Environment Committee votes in favour of energy efficiency
The European Parliament's Environment Committee cast an almost unanimous vote in favour of measures to increase the energy efficiency of electrical products such as computers, hairdryers, washing machines and heaters.The draft directive covers a vast range of everyday products, except motor vehicles, which are responsible for about 40% of carbon dioxide emissions. However, being a draft directive, the legislation currently lacks any implementing measures detailing precise eco-design rules. These are to be adopted by the Commission.
MEPs passed an important amendment clarifying that the Commission should adopt implementing measures for those products that offer a high potential for cost-effective reduction of greenhouse gas emissions. These include heating and water heating equipment, electric motor systems, lighting in both the domestic and tertiary sectors, domestic appliances, office equipment, consumer electronics and heating, ventilating air-conditioning (HVAC) systems.
For ICT products, off mode consumption should be minimised to the extent technically possible - it was discovered last year that 'stand-by' mode in many TV's, videos, and home stereos still used as much as 80% of the energy consumption of 'on' mode.
The Committee also emphasised the need for consumers to be provided with information on the environmental impact of the product throughout its life-cycle, the ecological profile of the product and the benefits of eco-design as well as the role they themselves can play in reducing energy consumption by sustainable use of the product.
However, the committee deleted a requirement for manufacturers to make a life-cycle analysis of products saying it would ease the burden on smaller companies. However, it did adopt an amendment calling for Member States to provide support to ensure that small firms have the necessary eco-design and adaptation resources available.

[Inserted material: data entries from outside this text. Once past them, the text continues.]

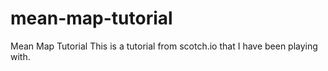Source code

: # mean-map-tutorial
Mean Map Tutorial
This is a tutorial from scotch.io that I have been playing with.
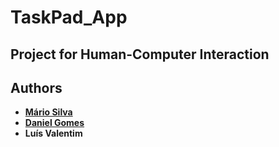 # TaskPad_App
## Project for Human-Computer Interaction
## Authors
 - **[Mário Silva](https://github.com/MarioCSilva)**
 - **[Daniel Gomes](https://github.com/DanielGomes14)**
 - **Luís Valentim**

Pre-empting the committee's decisions, Europump, the European Association of Pump Manufacturers, launched an energy efficient labelling scheme to showcase only those pumps which are the most environmentally friendly.
Europump give the example of circulator pumps which can use up to 15% of the electricity in an average household. By driving the market towards more energy efficient circulator pumps, households could save up to 10% of their total consumption of electricity.
Paolo Marinovich, President of Europump said: "Energy consumption has become an important issue on the agenda of European consumers. One of the most anonymous, but largest energy consumers in European households, the circulator pump, will now have clear and monitored energy consumption labelling which is visible and understandable for consumers."
The move to labelling was also welcomed by Frederique Ries MEP, rapporteur for the Eco-design report: "Not only does this significantly reduce energy expenditure in Europe, and help work towards the EU's commitments to the Kyoto Protocol, but it increases competitive innovation as well. This also has a positive effect on the consumer, as it will bring about real savings for all European households and the environment we live in. Initiatives like this should be recommended and encouraged to make Europe more sustainable."